Problem to solve: Return all the entries below exactly as they were given.

##### Records for processing

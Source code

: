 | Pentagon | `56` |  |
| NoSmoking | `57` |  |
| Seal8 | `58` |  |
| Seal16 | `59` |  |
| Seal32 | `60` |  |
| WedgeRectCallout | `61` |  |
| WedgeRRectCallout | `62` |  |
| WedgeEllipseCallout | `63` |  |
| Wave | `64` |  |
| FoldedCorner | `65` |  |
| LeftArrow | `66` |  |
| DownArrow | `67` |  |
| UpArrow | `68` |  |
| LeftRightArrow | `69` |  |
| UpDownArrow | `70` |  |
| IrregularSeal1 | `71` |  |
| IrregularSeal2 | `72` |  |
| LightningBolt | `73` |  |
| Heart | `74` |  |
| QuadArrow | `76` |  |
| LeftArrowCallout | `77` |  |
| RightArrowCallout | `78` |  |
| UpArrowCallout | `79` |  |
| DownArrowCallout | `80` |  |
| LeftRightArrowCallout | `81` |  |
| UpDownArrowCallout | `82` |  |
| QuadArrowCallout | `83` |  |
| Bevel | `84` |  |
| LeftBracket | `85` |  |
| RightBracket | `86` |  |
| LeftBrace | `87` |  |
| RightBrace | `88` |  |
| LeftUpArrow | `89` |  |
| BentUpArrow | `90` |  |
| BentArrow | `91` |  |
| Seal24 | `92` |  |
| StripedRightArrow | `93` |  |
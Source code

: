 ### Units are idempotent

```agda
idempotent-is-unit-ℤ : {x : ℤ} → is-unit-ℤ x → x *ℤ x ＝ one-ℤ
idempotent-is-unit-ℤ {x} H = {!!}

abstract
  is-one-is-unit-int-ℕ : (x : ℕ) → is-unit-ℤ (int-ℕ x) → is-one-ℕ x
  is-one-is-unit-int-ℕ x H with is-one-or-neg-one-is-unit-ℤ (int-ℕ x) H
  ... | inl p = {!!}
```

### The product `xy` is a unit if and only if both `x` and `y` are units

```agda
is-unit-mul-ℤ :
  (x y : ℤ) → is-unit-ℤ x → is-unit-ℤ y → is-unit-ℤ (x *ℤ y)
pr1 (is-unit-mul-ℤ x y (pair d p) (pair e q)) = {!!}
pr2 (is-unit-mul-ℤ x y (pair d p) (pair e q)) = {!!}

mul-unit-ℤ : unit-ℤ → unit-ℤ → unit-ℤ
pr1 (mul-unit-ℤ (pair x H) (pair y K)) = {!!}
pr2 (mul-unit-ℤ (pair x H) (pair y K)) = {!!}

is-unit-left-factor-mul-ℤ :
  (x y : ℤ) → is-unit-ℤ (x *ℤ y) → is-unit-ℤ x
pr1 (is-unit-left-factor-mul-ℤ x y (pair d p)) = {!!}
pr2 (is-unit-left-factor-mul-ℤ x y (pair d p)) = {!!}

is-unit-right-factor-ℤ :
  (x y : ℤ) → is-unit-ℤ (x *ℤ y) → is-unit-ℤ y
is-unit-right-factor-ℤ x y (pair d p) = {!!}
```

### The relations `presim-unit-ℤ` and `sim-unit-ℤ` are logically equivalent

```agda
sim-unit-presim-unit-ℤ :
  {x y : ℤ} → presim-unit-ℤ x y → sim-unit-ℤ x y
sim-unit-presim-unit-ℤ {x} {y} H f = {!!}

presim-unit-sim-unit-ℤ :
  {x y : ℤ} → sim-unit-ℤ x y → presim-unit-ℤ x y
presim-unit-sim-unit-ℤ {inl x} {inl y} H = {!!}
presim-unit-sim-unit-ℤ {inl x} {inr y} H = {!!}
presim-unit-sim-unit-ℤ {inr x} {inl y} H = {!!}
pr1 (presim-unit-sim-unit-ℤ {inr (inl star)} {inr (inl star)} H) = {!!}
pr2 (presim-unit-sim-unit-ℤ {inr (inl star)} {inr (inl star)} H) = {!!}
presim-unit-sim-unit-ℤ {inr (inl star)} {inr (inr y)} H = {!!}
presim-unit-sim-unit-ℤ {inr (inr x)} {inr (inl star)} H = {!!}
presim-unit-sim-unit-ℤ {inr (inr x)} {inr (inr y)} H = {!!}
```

##########

Solution:
Source code

: | Pentagon | `56` |  |
| NoSmoking | `57` |  |
| Seal8 | `58` |  |
| Seal16 | `59` |  |
| Seal32 | `60` |  |
| WedgeRectCallout | `61` |  |
| WedgeRRectCallout | `62` |  |
| WedgeEllipseCallout | `63` |  |
| Wave | `64` |  |
| FoldedCorner | `65` |  |
| LeftArrow | `66` |  |
| DownArrow | `67` |  |
| UpArrow | `68` |  |
| LeftRightArrow | `69` |  |
| UpDownArrow | `70` |  |
| IrregularSeal1 | `71` |  |
| IrregularSeal2 | `72` |  |
| LightningBolt | `73` |  |
| Heart | `74` |  |
| QuadArrow | `76` |  |
| LeftArrowCallout | `77` |  |
| RightArrowCallout | `78` |  |
| UpArrowCallout | `79` |  |
| DownArrowCallout | `80` |  |
| LeftRightArrowCallout | `81` |  |
| UpDownArrowCallout | `82` |  |
| QuadArrowCallout | `83` |  |
| Bevel | `84` |  |
| LeftBracket | `85` |  |
| RightBracket | `86` |  |
| LeftBrace | `87` |  |
| RightBrace | `88` |  |
| LeftUpArrow | `89` |  |
| BentUpArrow | `90` |  |
| BentArrow | `91` |  |
| Seal24 | `92` |  |
| StripedRightArrow | `93` |  |
Source code

: ### Units are idempotent

```agda
idempotent-is-unit-ℤ : {x : ℤ} → is-unit-ℤ x → x *ℤ x ＝ one-ℤ
idempotent-is-unit-ℤ {x} H = {!!}

abstract
  is-one-is-unit-int-ℕ : (x : ℕ) → is-unit-ℤ (int-ℕ x) → is-one-ℕ x
  is-one-is-unit-int-ℕ x H with is-one-or-neg-one-is-unit-ℤ (int-ℕ x) H
  ... | inl p = {!!}
```

### The product `xy` is a unit if and only if both `x` and `y` are units

```agda
is-unit-mul-ℤ :
  (x y : ℤ) → is-unit-ℤ x → is-unit-ℤ y → is-unit-ℤ (x *ℤ y)
pr1 (is-unit-mul-ℤ x y (pair d p) (pair e q)) = {!!}
pr2 (is-unit-mul-ℤ x y (pair d p) (pair e q)) = {!!}

mul-unit-ℤ : unit-ℤ → unit-ℤ → unit-ℤ
pr1 (mul-unit-ℤ (pair x H) (pair y K)) = {!!}
pr2 (mul-unit-ℤ (pair x H) (pair y K)) = {!!}

is-unit-left-factor-mul-ℤ :
  (x y : ℤ) → is-unit-ℤ (x *ℤ y) → is-unit-ℤ x
pr1 (is-unit-left-factor-mul-ℤ x y (pair d p)) = {!!}
pr2 (is-unit-left-factor-mul-ℤ x y (pair d p)) = {!!}

is-unit-right-factor-ℤ :
  (x y : ℤ) → is-unit-ℤ (x *ℤ y) → is-unit-ℤ y
is-unit-right-factor-ℤ x y (pair d p) = {!!}
```

### The relations `presim-unit-ℤ` and `sim-unit-ℤ` are logically equivalent

```agda
sim-unit-presim-unit-ℤ :
  {x y : ℤ} → presim-unit-ℤ x y → sim-unit-ℤ x y
sim-unit-presim-unit-ℤ {x} {y} H f = {!!}

presim-unit-sim-unit-ℤ :
  {x y : ℤ} → sim-unit-ℤ x y → presim-unit-ℤ x y
presim-unit-sim-unit-ℤ {inl x} {inl y} H = {!!}
presim-unit-sim-unit-ℤ {inl x} {inr y} H = {!!}
presim-unit-sim-unit-ℤ {inr x} {inl y} H = {!!}
pr1 (presim-unit-sim-unit-ℤ {inr (inl star)} {inr (inl star)} H) = {!!}
pr2 (presim-unit-sim-unit-ℤ {inr (inl star)} {inr (inl star)} H) = {!!}
presim-unit-sim-unit-ℤ {inr (inl star)} {inr (inr y)} H = {!!}
presim-unit-sim-unit-ℤ {inr (inr x)} {inr (inl star)} H = {!!}
presim-unit-sim-unit-ℤ {inr (inr x)} {inr (inr y)} H = {!!}
```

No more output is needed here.